For over thirty years Susan Wolf has been writing about moral and nonmoral values and the relation between them. This volume collects Wolf's most important essays on the topics of morality, love, and meaning, ranging from her classic essay "Moral Saints" to her most recent "The Importance of Love." Wolf's essays warn us against the common tendency to classify values in terms of a dichotomy that contrasts the personal, self-interested, or egoistic with the impersonal, altruistic or moral. On Wolf's view, this tendency ignores or distorts the significance of such values as love, beauty, and truth, and neglects the importance of meaningfulness as a dimension of the good life. These essays show us how a self-conscious recognition of the variety of values leads to new understandings of the point, the content, and the limits of morality and to new ways of thinking about happiness and well-being.

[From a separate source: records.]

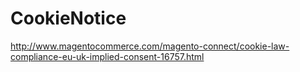 # CookieNotice
http://www.magentocommerce.com/magento-connect/cookie-law-compliance-eu-uk-implied-consent-16757.html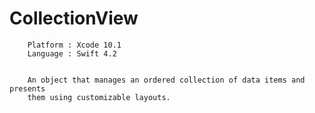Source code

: # CollectionView

        Platform : Xcode 10.1
        Language : Swift 4.2
        
        
        An object that manages an ordered collection of data items and presents 
        them using customizable layouts.
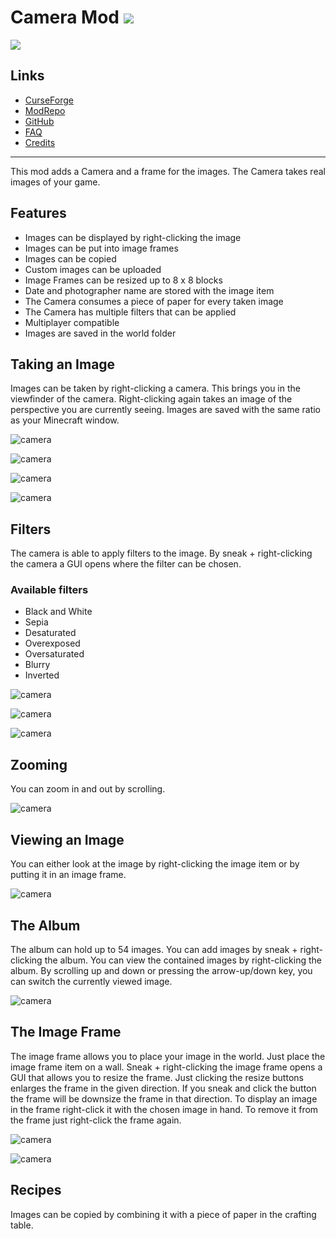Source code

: # Camera Mod ![](http://cf.way2muchnoise.eu/full_289310_downloads.svg)
![](http://cf.way2muchnoise.eu/versions/289310.svg)

## Links
- [CurseForge](https://www.curseforge.com/minecraft/mc-mods/camera-mod)
- [ModRepo](https://modrepo.de/minecraft/camera/overview)
- [GitHub](https://github.com/henkelmax/camera)
- [FAQ](https://modrepo.de/minecraft/camera/faq)
- [Credits](https://modrepo.de/minecraft/camera/credits)

---

This mod adds a Camera and a frame for the images. The Camera takes real images of your game.

## Features

- Images can be displayed by right-clicking the image
- Images can be put into image frames
- Images can be copied
- Custom images can be uploaded
- Image Frames can be resized up to 8 x 8 blocks
- Date and photographer name are stored with the image item
- The Camera consumes a piece of paper for every taken image
- The Camera has multiple filters that can be applied
- Multiplayer compatible
- Images are saved in the world folder

## Taking an Image

Images can be taken by right-clicking a camera. This brings you in the viewfinder of the camera. Right-clicking again takes an image of the perspective you are currently seeing. Images are saved with the same ratio as your Minecraft window.

![camera](https://i.imgur.com/BMWH1QZ.png)

![camera](https://i.imgur.com/qmsFX95.png)

![camera](https://i.imgur.com/Ykj86X6.png)

![camera](https://i.imgur.com/oBS0kDa.png)

## Filters

The camera is able to apply filters to the image. By sneak + right-clicking the camera a GUI opens where the filter can be chosen.

### Available filters

- Black and White
- Sepia
- Desaturated
- Overexposed
- Oversaturated
- Blurry
- Inverted

![camera](https://i.imgur.com/BQR1N5u.png)

![camera](https://i.imgur.com/rFe59ku.png)

![camera](https://media.giphy.com/media/U1UZT1oOstxwdRCEJz/giphy.gif)

## Zooming

You can zoom in and out by scrolling.

![camera](https://media.giphy.com/media/RKSSzCEsG8gbA6hPJ4/giphy.gif)

## Viewing an Image

You can either look at the image by right-clicking the image item or by putting it in an image frame.

![camera](https://i.imgur.com/tGwkhZN.png)

## The Album

The album can hold up to 54 images. You can add images by sneak + right-clicking the album. You can view the contained images by right-clicking the album. By scrolling up and down or pressing the arrow-up/down key, you can switch the currently viewed image.

![camera](https://media1.giphy.com/media/hqxA6QgHthz8Pg94bT/giphy.gif)

## The Image Frame

The image frame allows you to place your image in the world. Just place the image frame item on a wall. Sneak + right-clicking the image frame opens a GUI that allows you to resize the frame. Just clicking the resize buttons enlarges the frame in the given direction. If you sneak and click the button the frame will be downsize the frame in that direction. To display an image in the frame right-click it with the chosen image in hand. To remove it from the frame just right-click the frame again.

![camera](https://i.imgur.com/L9jWoMW.png)

![camera](https://i.imgur.com/T720nRH.png)

## Recipes

Images can be copied by combining it with a piece of paper in the crafting table.
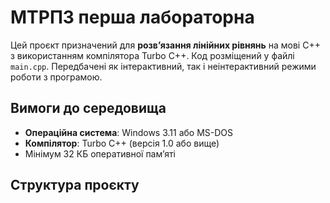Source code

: # МТРПЗ перша лабораторна

Цей проєкт призначений для **розв’язання лінійних рівнянь** на мові C++ з використанням компілятора Turbo C++. Код розміщений у файлі `main.cpp`. Передбачені як інтерактивний, так і неінтерактивний режими роботи з програмою.

## Вимоги до середовища

- **Операційна система**: Windows 3.11 або MS-DOS
- **Компілятор**: Turbo C++ (версія 1.0 або вище)
- Мінімум 32 КБ оперативної пам’яті

## Структура проєкту

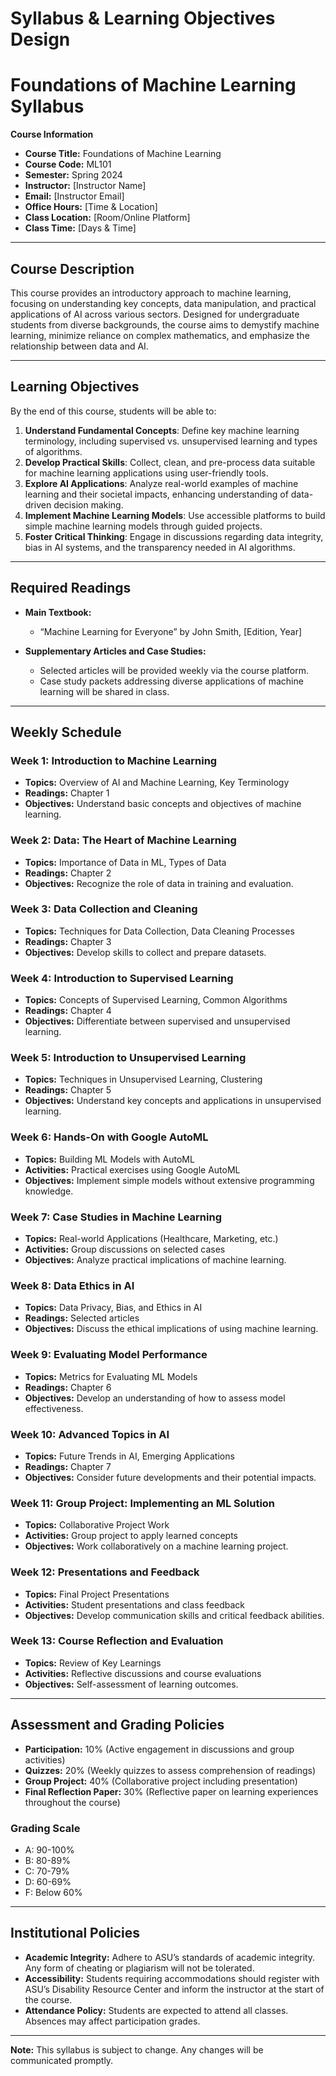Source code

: Syllabus & Learning Objectives Design
=====================================

# Foundations of Machine Learning Syllabus

**Course Information**
- **Course Title:** Foundations of Machine Learning
- **Course Code:** ML101
- **Semester:** Spring 2024
- **Instructor:** [Instructor Name]
- **Email:** [Instructor Email]
- **Office Hours:** [Time & Location]
- **Class Location:** [Room/Online Platform]
- **Class Time:** [Days & Time]

---

## Course Description
This course provides an introductory approach to machine learning, focusing on understanding key concepts, data manipulation, and practical applications of AI across various sectors. Designed for undergraduate students from diverse backgrounds, the course aims to demystify machine learning, minimize reliance on complex mathematics, and emphasize the relationship between data and AI.

---

## Learning Objectives
By the end of this course, students will be able to:
1. **Understand Fundamental Concepts**: Define key machine learning terminology, including supervised vs. unsupervised learning and types of algorithms.
2. **Develop Practical Skills**: Collect, clean, and pre-process data suitable for machine learning applications using user-friendly tools.
3. **Explore AI Applications**: Analyze real-world examples of machine learning and their societal impacts, enhancing understanding of data-driven decision making.
4. **Implement Machine Learning Models**: Use accessible platforms to build simple machine learning models through guided projects.
5. **Foster Critical Thinking**: Engage in discussions regarding data integrity, bias in AI systems, and the transparency needed in AI algorithms.

---

## Required Readings
- **Main Textbook:** 
  - “Machine Learning for Everyone” by John Smith, [Edition, Year]
  
- **Supplementary Articles and Case Studies:** 
  - Selected articles will be provided weekly via the course platform.
  - Case study packets addressing diverse applications of machine learning will be shared in class.

---

## Weekly Schedule

### **Week 1: Introduction to Machine Learning**
- **Topics:** Overview of AI and Machine Learning, Key Terminology
- **Readings:** Chapter 1
- **Objectives:** Understand basic concepts and objectives of machine learning.

### **Week 2: Data: The Heart of Machine Learning**
- **Topics:** Importance of Data in ML, Types of Data
- **Readings:** Chapter 2
- **Objectives:** Recognize the role of data in training and evaluation.

### **Week 3: Data Collection and Cleaning**
- **Topics:** Techniques for Data Collection, Data Cleaning Processes
- **Readings:** Chapter 3
- **Objectives:** Develop skills to collect and prepare datasets.

### **Week 4: Introduction to Supervised Learning**
- **Topics:** Concepts of Supervised Learning, Common Algorithms
- **Readings:** Chapter 4
- **Objectives:** Differentiate between supervised and unsupervised learning.

### **Week 5: Introduction to Unsupervised Learning**
- **Topics:** Techniques in Unsupervised Learning, Clustering
- **Readings:** Chapter 5
- **Objectives:** Understand key concepts and applications in unsupervised learning.

### **Week 6: Hands-On with Google AutoML**
- **Topics:** Building ML Models with AutoML
- **Activities:** Practical exercises using Google AutoML
- **Objectives:** Implement simple models without extensive programming knowledge.

### **Week 7: Case Studies in Machine Learning**
- **Topics:** Real-world Applications (Healthcare, Marketing, etc.)
- **Activities:** Group discussions on selected cases
- **Objectives:** Analyze practical implications of machine learning.

### **Week 8: Data Ethics in AI**
- **Topics:** Data Privacy, Bias, and Ethics in AI
- **Readings:** Selected articles
- **Objectives:** Discuss the ethical implications of using machine learning.

### **Week 9: Evaluating Model Performance**
- **Topics:** Metrics for Evaluating ML Models
- **Readings:** Chapter 6
- **Objectives:** Develop an understanding of how to assess model effectiveness.

### **Week 10: Advanced Topics in AI**
- **Topics:** Future Trends in AI, Emerging Applications
- **Readings:** Chapter 7
- **Objectives:** Consider future developments and their potential impacts.

### **Week 11: Group Project: Implementing an ML Solution**
- **Topics:** Collaborative Project Work
- **Activities:** Group project to apply learned concepts
- **Objectives:** Work collaboratively on a machine learning project.

### **Week 12: Presentations and Feedback**
- **Topics:** Final Project Presentations
- **Activities:** Student presentations and class feedback
- **Objectives:** Develop communication skills and critical feedback abilities.

### **Week 13: Course Reflection and Evaluation**
- **Topics:** Review of Key Learnings
- **Activities:** Reflective discussions and course evaluations
- **Objectives:** Self-assessment of learning outcomes.

---

## Assessment and Grading Policies
- **Participation:** 10% (Active engagement in discussions and group activities)
- **Quizzes:** 20% (Weekly quizzes to assess comprehension of readings)
- **Group Project:** 40% (Collaborative project including presentation)
- **Final Reflection Paper:** 30% (Reflective paper on learning experiences throughout the course)

### **Grading Scale**
- A: 90-100%
- B: 80-89%
- C: 70-79%
- D: 60-69%
- F: Below 60%

---

## Institutional Policies
- **Academic Integrity:** Adhere to ASU’s standards of academic integrity. Any form of cheating or plagiarism will not be tolerated.
- **Accessibility:** Students requiring accommodations should register with ASU’s Disability Resource Center and inform the instructor at the start of the course.
- **Attendance Policy:** Students are expected to attend all classes. Absences may affect participation grades.

---

**Note:** This syllabus is subject to change. Any changes will be communicated promptly.
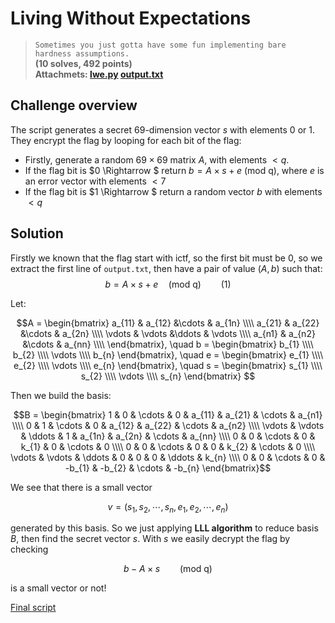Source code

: # Living Without Expectations

> `Sometimes you just gotta have some fun implementing bare hardness assumptions.`\
> **(10 solves, 492 points)**\
> **Attachmets: [lwe.py](./challenge/lwe.py) [output.txt](./challenge/output.txt)**

## Challenge overview

The script generates a secret $69$-dimension vector $s$ with elements $0$ or $1$. They encrypt the flag by looping for each bit of the flag:
* Firstly, generate a random $69 \times 69$ matrix $A$, with elements $< q$.
* If the flag bit is $0 \Rightarrow $ return $b = A \times s + e \text{ (mod q)}$, where $e$ is an error vector with elements $<7$
* If the flag bit is $1 \Rightarrow $ return a random vector $b$ with elements $< q$

## Solution

Firstly we known that the flag start with $\text{ictf}$, so the first bit must be $0$, so we extract the first line of `output.txt`, then have a pair of value $(A, b)$ such that:
$$b = A \times s + e \quad \text{(mod q)} \qquad (1)$$

Let:

$$A = \begin{bmatrix}
a_{11} & a_{12} &\cdots & a_{1n}  \\\\
a_{21} & a_{22} &\cdots & a_{2n}  \\\\
\vdots & \vdots &\ddots & \vdots  \\\\
a_{n1} & a_{n2} &\cdots & a_{nn}  \\\\
\end{bmatrix}, \quad b = 
\begin{bmatrix}
b_{1} \\\\ b_{2} \\\\ \vdots \\\\ b_{n}
\end{bmatrix}, \quad e = 
\begin{bmatrix}
e_{1} \\\\ e_{2} \\\\ \vdots \\\\ e_{n}
\end{bmatrix}, \quad s = 
\begin{bmatrix}
s_{1} \\\\ s_{2} \\\\ \vdots \\\\ s_{n}
\end{bmatrix}
$$

Then we build the basis:

$$B =
\begin{bmatrix}
1       & 0        & \cdots & 0 & a_{11} & a_{21} & \cdots & a_{n1} \\\\
0       & 1        & \cdots & 0 & a_{12} & a_{22} & \cdots & a_{n2} \\\\
\vdots  & \vdots   & \ddots & 1 & a_{1n} & a_{2n} & \cdots & a_{nn} \\\\
0       & 0        & \cdots & 0 & k_{1}  & 0      & \cdots & 0      \\\\
0       & 0        & \cdots & 0 & 0      & k_{2}  & \cdots & 0      \\\\
\vdots  & \vdots   & \ddots & 0 & 0      & 0      & \ddots & k_{n}  \\\\
0       & 0        & \cdots & 0 & -b_{1}  & -b_{2} & \cdots & -b_{n}
\end{bmatrix}$$

We see that there is a small vector

$$v = (s_{1}, s_{2}, \cdots, s_{n}, e_{1}, e_{2}, \cdots, e_{n})$$

generated by this basis. So we just applying **LLL algorithm** to reduce basis $B$, then find the secret vector $s$. With $s$ we easily decrypt the flag 
by checking

$$b - A \times s \qquad \text{(mod q})$$

is a small vector or not!

[Final script](./sol.py)
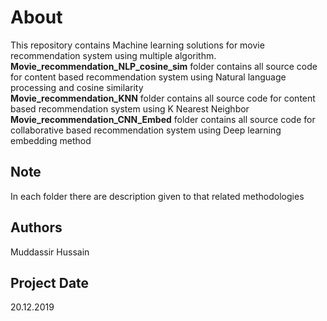 # About
This repository contains Machine learning solutions for movie recommendation system using multiple algorithm.<br>
**Movie_recommendation_NLP_cosine_sim** folder contains all source code for content based recommendation system using Natural language processing and cosine similarity <br>
**Movie_recommendation_KNN** folder contains all source code for content based recommendation system using K Nearest Neighbor<br>
**Movie_recommendation_CNN_Embed** folder contains all source code for collaborative based recommendation system using Deep learning embedding method<br>
## Note 
In each folder there are description given to that related methodologies
## Authors
Muddassir Hussain 
## Project Date
20.12.2019



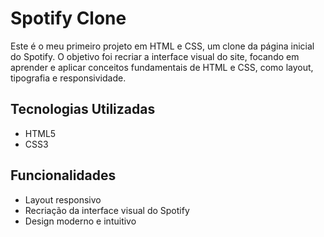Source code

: # Spotify Clone

Este é o meu primeiro projeto em HTML e CSS, um clone da página inicial do Spotify. O objetivo foi recriar a interface visual do site, focando em aprender e aplicar conceitos fundamentais de HTML e CSS, como layout, tipografia e responsividade.

## Tecnologias Utilizadas
- HTML5
- CSS3

## Funcionalidades
- Layout responsivo
- Recriação da interface visual do Spotify
- Design moderno e intuitivo
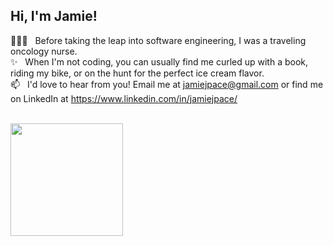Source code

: ## Hi, I'm Jamie!

👩🏻‍⚕️&nbsp; &nbsp;Before taking the leap into software engineering, I was a traveling oncology nurse. <br>
✨&nbsp; &nbsp;When I'm not coding, you can usually find me curled up with a book, riding my bike, or on the hunt for the perfect ice cream flavor. <br>
📫&nbsp; &nbsp;I'd love to hear from you! Email me at jamiejpace@gmail.com or find me on LinkedIn at https://www.linkedin.com/in/jamiejpace/<br><br>


<img height="180em" src="https://github-readme-stats.vercel.app/api?username=jamiejpace&show_icons=true&theme=outrun&hide_border=true&&count_private=true&include_all_commits=true" />



<!---
jamiejpace/jamiejpace is a ✨ special ✨ repository because its `README.md` (this file) appears on your GitHub profile.
You can click the Preview link to take a look at your changes.
--->
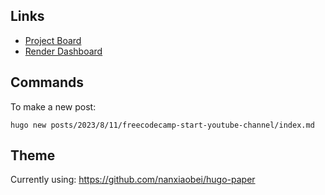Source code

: ## Links

* [Project Board](https://github.com/users/zorn/projects/10/views/1)
* [Render Dashboard](https://dashboard.render.com/static/srv-ci577cdgkuvh0tjdo91g)

## Commands

To make a new post:

    hugo new posts/2023/8/11/freecodecamp-start-youtube-channel/index.md

## Theme

Currently using: <https://github.com/nanxiaobei/hugo-paper>
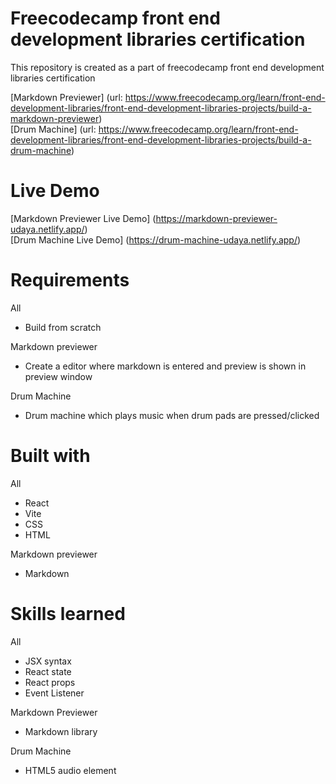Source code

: # Freecodecamp front end development libraries certification
This repository is created as a part of freecodecamp front end development libraries certification 

[Markdown Previewer] (url: https://www.freecodecamp.org/learn/front-end-development-libraries/front-end-development-libraries-projects/build-a-markdown-previewer)  
[Drum Machine] (url: https://www.freecodecamp.org/learn/front-end-development-libraries/front-end-development-libraries-projects/build-a-drum-machine)

# Live Demo
[Markdown Previewer Live Demo] (https://markdown-previewer-udaya.netlify.app/)  
[Drum Machine Live Demo] (https://drum-machine-udaya.netlify.app/)

# Requirements
All
- Build from scratch

Markdown previewer
- Create a editor where markdown is entered and preview is shown in preview window  

Drum Machine
- Drum machine which plays music when drum pads are pressed/clicked

# Built with
All
- React
- Vite
- CSS
- HTML

Markdown previewer
- Markdown

# Skills learned
All
- JSX syntax
- React state
- React props
- Event Listener

Markdown Previewer
- Markdown library

Drum Machine
- HTML5 audio element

Susan R. Wolf (born 1952) is a moral philosopher and philosopher of action who is the Edna J. Koury Professor of Philosophy at the University of North Carolina at Chapel Hill.
Wolf earned a BA from Yale University in philosophy and mathematics and a PhD in philosophy from Princeton University with a dissertation directed by Thomas Nagel.
Before taking up her current position at North Carolina, Wolf taught at Harvard University, the University of Maryland, and the Johns Hopkins University.
Wolf was elected a Fellow of the American Academy of Arts and Sciences in 1999 and of the American Philosophical Society in 2006. She received a Mellon Distinguished Achievement Award in the Humanities in 2002.
Her husband, Douglas MacLean, is also a philosopher teaching at UNC-Chapel Hill.
For whatever positivist reason, analytic philosophers have spent most of their time examining questions concerning language, logic, and mind rather than questions concerning humanity and practical life. Sure, things have changed now, but not without Wolf's groundbreaking work. In my view, Wolf is one of the greatest philosophers to have shown that the analytic tradition has been mistaken in its narrow focus and that there is so much more enriching work still to be done concerning, say, love, meaning in life, and the very point of morality itself.